== Data for review ==

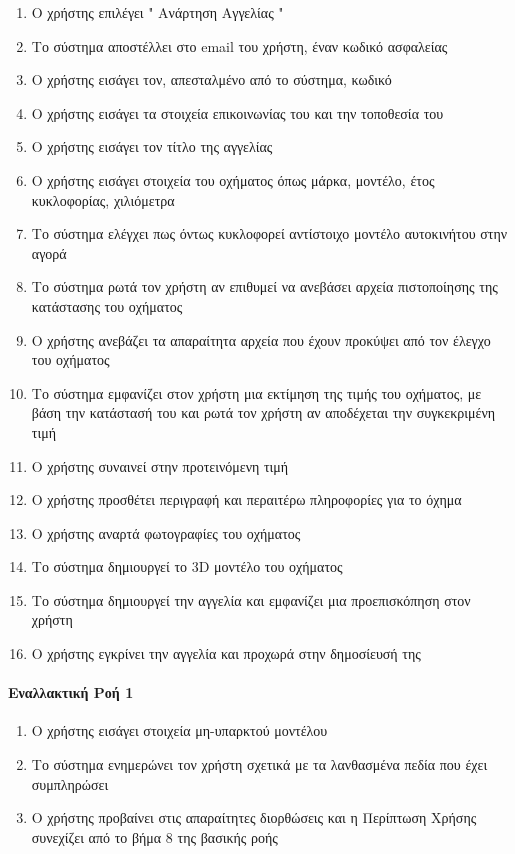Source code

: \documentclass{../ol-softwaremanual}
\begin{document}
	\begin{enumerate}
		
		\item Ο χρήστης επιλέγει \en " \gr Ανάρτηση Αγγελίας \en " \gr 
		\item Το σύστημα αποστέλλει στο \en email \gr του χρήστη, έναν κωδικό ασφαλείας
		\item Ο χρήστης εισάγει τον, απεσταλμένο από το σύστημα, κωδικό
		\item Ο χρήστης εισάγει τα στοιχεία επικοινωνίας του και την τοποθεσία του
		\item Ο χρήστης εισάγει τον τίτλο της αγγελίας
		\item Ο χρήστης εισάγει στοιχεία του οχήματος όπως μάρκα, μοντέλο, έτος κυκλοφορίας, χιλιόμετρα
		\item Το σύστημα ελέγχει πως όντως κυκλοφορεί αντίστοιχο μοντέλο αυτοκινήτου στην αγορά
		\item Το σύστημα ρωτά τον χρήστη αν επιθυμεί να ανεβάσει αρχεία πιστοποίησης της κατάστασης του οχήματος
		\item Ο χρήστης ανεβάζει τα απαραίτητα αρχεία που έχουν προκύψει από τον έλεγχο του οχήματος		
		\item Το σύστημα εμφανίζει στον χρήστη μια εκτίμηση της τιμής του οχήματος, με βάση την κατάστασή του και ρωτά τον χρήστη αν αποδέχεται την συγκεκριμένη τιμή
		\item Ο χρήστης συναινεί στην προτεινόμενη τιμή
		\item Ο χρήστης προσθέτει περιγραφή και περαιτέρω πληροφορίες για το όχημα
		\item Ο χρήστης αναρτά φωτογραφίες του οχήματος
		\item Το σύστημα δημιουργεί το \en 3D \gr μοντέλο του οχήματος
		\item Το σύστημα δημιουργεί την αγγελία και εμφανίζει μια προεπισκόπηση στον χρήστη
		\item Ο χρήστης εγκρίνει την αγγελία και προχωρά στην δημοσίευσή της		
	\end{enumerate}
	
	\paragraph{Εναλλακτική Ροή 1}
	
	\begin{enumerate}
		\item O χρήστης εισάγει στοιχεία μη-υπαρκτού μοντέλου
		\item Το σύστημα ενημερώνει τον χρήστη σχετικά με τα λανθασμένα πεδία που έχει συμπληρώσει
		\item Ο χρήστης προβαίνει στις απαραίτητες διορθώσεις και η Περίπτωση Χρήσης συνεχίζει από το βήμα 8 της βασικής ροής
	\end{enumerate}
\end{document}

===
== Data for review ==

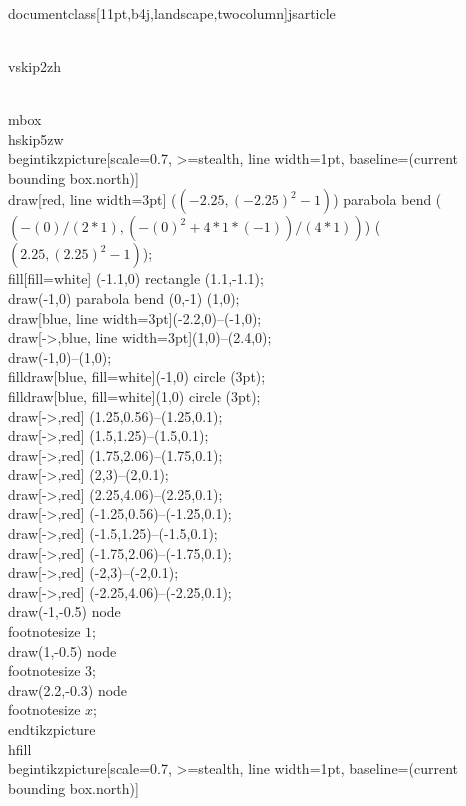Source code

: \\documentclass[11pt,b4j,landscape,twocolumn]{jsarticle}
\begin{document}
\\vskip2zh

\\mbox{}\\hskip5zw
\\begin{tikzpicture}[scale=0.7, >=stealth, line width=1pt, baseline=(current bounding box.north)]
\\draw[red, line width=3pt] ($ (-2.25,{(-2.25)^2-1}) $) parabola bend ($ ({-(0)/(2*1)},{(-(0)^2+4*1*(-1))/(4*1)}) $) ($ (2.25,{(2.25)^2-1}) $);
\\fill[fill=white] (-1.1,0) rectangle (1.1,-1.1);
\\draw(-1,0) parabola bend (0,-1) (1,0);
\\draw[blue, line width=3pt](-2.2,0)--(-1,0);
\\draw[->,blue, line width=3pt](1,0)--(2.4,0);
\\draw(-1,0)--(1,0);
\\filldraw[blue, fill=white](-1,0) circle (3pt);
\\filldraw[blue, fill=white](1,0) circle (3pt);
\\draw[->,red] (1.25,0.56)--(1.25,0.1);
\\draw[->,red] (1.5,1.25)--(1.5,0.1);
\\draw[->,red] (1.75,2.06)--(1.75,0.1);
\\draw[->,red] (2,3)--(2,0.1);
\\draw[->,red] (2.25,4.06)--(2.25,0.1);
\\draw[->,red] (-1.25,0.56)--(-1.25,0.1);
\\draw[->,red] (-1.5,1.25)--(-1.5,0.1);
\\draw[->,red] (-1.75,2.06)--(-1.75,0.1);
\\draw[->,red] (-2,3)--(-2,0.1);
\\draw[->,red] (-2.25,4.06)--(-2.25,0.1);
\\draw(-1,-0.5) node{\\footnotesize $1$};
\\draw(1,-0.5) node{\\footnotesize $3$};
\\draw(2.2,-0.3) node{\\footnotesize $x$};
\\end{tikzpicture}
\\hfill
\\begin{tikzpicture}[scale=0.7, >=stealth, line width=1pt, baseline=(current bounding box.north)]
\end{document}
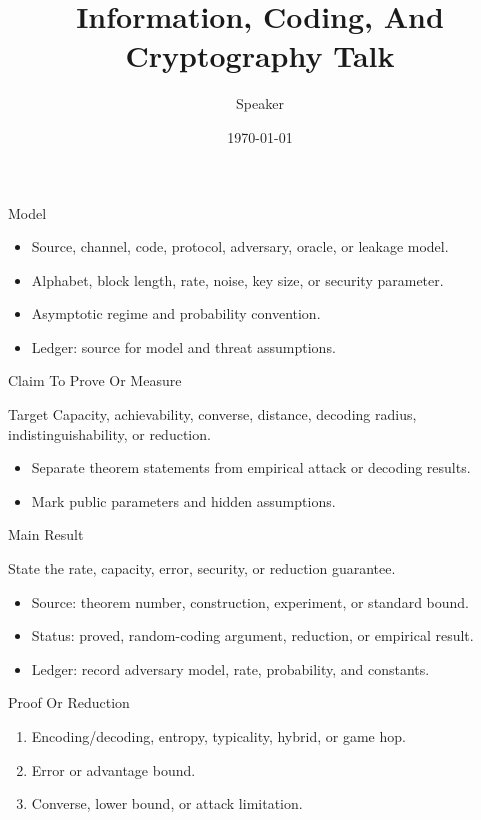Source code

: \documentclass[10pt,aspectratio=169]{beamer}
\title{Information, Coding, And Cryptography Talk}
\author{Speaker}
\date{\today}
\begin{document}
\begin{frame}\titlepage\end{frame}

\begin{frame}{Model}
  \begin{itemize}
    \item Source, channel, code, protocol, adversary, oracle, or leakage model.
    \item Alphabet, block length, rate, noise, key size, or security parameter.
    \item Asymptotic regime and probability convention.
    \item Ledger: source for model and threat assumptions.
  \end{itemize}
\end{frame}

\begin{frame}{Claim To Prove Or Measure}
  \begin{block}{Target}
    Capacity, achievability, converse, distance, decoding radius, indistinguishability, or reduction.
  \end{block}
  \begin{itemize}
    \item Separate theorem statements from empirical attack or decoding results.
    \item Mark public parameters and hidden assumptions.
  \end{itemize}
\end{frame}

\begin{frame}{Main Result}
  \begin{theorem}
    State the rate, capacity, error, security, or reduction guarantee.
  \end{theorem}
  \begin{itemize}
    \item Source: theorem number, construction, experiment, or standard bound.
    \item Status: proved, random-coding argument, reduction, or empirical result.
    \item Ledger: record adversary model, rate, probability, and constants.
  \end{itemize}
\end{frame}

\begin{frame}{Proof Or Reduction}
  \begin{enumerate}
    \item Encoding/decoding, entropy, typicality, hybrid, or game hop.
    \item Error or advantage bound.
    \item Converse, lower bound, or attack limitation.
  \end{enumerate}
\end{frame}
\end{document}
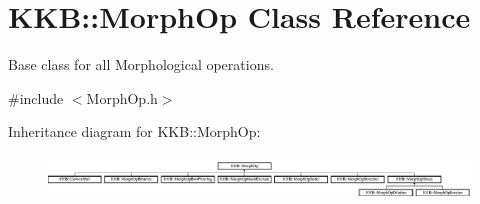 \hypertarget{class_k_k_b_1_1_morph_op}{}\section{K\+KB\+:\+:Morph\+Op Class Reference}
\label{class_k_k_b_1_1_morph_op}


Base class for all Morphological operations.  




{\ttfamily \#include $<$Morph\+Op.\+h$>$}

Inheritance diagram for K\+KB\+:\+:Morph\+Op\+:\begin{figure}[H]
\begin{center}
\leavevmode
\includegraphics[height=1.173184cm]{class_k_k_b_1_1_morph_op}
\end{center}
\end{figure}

===
== Data for review ==

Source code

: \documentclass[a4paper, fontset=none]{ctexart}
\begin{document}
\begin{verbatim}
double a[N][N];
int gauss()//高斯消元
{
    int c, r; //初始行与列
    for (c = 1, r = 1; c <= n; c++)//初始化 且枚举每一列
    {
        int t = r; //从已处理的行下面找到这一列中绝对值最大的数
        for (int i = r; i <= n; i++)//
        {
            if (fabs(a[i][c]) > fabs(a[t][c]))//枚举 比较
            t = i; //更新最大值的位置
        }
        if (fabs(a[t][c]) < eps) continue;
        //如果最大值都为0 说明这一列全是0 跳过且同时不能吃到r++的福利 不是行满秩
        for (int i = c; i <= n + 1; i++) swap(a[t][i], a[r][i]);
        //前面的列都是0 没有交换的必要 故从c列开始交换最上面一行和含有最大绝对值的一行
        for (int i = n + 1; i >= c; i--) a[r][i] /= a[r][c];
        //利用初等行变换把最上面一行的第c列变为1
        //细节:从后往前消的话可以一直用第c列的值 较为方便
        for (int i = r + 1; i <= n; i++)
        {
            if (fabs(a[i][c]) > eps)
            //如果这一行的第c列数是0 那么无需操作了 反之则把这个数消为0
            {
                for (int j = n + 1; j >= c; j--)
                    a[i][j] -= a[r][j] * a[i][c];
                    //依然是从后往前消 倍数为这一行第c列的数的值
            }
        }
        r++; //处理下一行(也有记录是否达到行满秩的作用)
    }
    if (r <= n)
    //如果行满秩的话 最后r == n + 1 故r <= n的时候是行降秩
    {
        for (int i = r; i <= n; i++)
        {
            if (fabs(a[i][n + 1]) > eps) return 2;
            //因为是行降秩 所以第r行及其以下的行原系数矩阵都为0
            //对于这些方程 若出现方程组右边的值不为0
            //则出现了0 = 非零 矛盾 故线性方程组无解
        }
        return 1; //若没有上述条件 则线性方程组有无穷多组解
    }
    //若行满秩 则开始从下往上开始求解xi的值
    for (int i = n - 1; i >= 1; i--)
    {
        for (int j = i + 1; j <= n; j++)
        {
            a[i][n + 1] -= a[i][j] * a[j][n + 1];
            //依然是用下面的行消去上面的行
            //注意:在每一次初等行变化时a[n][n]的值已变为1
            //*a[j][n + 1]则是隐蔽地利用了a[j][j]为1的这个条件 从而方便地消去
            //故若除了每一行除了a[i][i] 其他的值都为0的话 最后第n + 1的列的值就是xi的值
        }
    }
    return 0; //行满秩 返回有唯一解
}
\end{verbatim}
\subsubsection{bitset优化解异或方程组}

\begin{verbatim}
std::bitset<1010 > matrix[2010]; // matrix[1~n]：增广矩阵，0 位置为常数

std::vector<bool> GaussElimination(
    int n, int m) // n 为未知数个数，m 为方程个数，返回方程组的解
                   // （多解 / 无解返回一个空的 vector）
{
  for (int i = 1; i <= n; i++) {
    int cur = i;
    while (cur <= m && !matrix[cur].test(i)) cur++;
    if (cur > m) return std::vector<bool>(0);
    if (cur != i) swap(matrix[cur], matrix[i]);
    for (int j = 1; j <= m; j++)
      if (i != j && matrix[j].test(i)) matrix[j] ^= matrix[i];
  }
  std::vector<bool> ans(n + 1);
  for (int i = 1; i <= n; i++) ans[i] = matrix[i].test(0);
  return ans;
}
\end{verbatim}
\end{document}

===

Each line in the records above that contains the word "return" must be copied.

◆ Task response
            if (fabs(a[i][n + 1]) > eps) return 2;
        return 1; //若没有上述条件 则线性方程组有无穷多组解
    return 0; //行满秩 返回有唯一解
    if (cur > m) return std::vector<bool>(0);
  return ans;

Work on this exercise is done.